Roosevelt was a figure from a different age that has no parallel today. He was bellicose, but he was also progressive--Wall Street was glad to be rid of his presidency. He favored women's suffrage, but mocked pacifists in terms that equated them with women. But he was certainly an expansively brilliant man. He knew about birds and poetry, and befriended and rescued the career of Edward Arlington Robinson, whose lines Morris uses as his epigraphs for each chapter.

With the excitement of the 1912 race and the South America trip, some of the rest seems dull, but Morris in there, swinging. There are two chapters concerning libel trials, with Roosevelt a plaintiff in one and a defendant in the other. It was also surprising to learn that Roosevelt's financial situation was not taken for granted--he needed to work, and did so as a writer, publishing several books (shortly after his death his complete works would equal 24 volumes) and magazine and newspaper articles.

Morris, who worked more than 30 years on this project, oozes knowledge of the man through every sentence.
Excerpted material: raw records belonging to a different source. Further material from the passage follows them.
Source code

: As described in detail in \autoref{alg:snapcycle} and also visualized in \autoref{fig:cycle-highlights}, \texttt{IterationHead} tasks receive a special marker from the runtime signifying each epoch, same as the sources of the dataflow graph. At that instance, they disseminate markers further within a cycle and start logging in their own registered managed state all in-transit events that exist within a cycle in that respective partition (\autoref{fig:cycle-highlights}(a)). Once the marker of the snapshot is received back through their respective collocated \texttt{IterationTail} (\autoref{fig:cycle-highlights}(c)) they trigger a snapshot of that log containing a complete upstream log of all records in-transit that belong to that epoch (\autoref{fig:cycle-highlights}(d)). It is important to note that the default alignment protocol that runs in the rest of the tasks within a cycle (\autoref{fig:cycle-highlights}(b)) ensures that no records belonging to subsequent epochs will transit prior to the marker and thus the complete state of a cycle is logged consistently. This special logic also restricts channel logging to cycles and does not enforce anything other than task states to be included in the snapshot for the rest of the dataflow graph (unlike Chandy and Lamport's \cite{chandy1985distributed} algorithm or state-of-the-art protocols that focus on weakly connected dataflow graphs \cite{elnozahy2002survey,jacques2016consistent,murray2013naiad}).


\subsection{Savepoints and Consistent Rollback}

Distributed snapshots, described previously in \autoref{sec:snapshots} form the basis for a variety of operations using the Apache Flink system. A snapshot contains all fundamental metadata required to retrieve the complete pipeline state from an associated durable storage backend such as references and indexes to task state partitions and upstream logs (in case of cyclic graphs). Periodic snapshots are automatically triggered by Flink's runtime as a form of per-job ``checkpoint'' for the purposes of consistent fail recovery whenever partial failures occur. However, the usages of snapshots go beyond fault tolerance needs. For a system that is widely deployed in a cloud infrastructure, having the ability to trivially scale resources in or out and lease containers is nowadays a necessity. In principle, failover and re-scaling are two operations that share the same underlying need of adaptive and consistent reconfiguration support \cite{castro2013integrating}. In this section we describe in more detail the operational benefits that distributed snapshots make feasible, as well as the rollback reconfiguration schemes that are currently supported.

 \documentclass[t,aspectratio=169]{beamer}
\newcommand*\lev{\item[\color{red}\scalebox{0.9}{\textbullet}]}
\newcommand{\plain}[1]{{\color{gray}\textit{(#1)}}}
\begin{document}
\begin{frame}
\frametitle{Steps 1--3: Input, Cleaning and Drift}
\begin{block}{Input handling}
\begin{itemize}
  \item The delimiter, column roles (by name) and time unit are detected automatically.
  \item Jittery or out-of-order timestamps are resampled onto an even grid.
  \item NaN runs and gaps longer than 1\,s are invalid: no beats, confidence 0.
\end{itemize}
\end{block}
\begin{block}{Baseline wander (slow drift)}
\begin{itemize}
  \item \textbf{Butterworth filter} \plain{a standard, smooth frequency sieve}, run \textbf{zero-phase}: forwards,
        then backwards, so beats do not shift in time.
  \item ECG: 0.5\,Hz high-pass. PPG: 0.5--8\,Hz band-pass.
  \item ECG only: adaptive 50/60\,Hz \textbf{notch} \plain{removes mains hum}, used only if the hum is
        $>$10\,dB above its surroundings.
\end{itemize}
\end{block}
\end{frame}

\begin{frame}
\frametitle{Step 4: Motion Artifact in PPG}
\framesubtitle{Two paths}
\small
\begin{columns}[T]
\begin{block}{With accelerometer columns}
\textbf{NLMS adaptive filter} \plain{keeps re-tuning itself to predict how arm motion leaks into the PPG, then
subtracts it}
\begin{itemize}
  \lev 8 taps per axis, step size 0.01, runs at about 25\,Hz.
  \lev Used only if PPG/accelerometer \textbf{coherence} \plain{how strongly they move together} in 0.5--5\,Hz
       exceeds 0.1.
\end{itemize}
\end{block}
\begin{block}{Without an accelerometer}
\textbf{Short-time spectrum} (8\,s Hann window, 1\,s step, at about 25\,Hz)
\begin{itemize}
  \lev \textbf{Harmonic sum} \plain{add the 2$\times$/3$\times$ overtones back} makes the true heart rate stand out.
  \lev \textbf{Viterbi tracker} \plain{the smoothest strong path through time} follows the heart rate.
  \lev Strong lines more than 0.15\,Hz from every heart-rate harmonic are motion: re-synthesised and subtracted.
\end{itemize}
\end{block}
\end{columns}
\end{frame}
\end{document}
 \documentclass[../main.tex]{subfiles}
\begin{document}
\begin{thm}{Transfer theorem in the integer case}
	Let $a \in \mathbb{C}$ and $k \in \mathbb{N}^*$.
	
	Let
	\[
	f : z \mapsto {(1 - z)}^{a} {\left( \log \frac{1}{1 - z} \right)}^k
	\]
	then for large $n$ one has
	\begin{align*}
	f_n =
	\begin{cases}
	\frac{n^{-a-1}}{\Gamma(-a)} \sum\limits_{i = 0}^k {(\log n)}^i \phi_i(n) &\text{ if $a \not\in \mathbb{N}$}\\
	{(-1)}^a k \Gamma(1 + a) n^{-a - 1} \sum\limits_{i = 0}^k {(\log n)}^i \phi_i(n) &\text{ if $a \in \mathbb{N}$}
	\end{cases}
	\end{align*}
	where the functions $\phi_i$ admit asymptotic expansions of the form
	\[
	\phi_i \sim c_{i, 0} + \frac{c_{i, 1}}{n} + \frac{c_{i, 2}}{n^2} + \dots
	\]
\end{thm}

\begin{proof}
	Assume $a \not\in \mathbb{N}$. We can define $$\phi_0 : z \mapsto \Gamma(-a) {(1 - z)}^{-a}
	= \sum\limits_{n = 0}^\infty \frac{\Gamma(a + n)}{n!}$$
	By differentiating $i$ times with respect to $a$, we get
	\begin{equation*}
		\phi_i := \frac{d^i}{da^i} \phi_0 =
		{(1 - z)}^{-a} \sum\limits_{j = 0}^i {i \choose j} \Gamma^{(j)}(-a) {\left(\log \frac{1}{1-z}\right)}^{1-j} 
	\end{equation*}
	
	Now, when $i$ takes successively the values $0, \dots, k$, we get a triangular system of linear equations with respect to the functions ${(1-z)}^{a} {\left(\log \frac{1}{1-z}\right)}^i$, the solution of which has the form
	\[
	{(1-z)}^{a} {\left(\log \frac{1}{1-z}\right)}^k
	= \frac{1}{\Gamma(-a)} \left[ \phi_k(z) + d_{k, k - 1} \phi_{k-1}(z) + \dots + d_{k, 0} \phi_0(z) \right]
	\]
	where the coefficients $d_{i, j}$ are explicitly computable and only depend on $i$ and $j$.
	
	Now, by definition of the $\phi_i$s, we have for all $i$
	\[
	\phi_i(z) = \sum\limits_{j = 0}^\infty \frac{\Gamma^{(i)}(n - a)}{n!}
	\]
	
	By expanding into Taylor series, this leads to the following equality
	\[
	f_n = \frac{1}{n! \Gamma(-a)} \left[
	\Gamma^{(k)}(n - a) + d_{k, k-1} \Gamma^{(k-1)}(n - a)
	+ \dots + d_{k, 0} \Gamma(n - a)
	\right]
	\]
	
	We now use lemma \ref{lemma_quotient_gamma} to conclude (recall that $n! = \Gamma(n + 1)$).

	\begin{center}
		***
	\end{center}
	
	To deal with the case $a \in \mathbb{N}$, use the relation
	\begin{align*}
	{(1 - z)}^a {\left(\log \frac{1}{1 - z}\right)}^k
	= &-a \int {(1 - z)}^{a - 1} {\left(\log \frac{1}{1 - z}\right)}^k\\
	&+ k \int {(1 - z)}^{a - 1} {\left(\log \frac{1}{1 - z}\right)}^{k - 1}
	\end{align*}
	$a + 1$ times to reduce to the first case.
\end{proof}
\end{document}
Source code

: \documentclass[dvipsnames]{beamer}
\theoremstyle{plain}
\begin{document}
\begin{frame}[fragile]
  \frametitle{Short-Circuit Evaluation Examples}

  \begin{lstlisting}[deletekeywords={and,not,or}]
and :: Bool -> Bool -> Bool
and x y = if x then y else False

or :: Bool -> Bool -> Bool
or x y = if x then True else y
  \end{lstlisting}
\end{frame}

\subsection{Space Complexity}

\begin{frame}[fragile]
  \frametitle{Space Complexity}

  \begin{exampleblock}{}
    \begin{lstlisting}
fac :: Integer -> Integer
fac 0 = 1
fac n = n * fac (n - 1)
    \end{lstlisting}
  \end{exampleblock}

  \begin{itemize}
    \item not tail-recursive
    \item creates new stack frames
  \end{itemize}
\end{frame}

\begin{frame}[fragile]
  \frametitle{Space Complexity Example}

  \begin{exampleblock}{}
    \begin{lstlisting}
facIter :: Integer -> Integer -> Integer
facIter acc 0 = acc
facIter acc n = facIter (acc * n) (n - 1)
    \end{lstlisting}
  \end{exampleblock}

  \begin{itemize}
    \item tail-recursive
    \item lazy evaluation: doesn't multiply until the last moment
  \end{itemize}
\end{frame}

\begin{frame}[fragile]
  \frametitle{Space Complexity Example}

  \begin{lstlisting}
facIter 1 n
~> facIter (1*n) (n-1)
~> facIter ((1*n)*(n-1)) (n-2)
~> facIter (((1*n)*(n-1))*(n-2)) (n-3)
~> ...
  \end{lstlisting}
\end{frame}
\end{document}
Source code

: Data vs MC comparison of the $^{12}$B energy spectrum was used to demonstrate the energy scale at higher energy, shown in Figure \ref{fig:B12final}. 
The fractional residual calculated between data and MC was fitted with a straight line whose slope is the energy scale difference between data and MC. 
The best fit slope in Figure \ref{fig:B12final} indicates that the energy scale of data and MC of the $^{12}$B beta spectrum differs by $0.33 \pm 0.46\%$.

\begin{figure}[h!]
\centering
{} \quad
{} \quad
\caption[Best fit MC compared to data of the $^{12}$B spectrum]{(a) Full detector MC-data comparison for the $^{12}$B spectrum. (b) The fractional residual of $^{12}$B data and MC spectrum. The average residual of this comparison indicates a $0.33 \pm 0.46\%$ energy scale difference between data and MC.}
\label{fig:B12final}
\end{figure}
I liked this passage about his Oyster Bay home, Sagamore Hill: "Never elegant--it was too darkly paneled, too cluttered, with horns protruding from the walls and flattened animals snarling underfoot--it had gone through its comfortable and luxurious phases and begun to be shabby. Between faded oriental rugs, the hall floorboards were parted from the pounding of hobnail boots. Foundation cracks ran around the hall mantel. Years of creosote deposits had darkened the cannonballs that lay like testicles at the base of two penile, brass-sleeved shell cartridges serving as andirons in the hearth."

Morris mentions that his first volume was published in 1979, so I can only imagine how he felt as he wrote of Roosevelt's death. As 1919 began, the Colonel was primed to be the favorite for the Republican nomination in 1920; after all, he was only 60. But as a sickly young boy, told he would not live long, Roosevelt told his doctors he would live life vigorously until he was 60. It was time for the reckoning. The illnesses he had struggled through all his life, the bullet wound to the chest, the trials in South America, and Quentin's death, slowed him for good on January 6th of that year. As Morris puts it, "In a more sophisticated era of professional diagnosis, a review of his medical history would indicate that 'the cause of death was myocardial infarction, secondary to chronic atherosclerosis with possible acute coronary occlusion.'

"If so, he could be said in more ways than one to have died of a broken heart."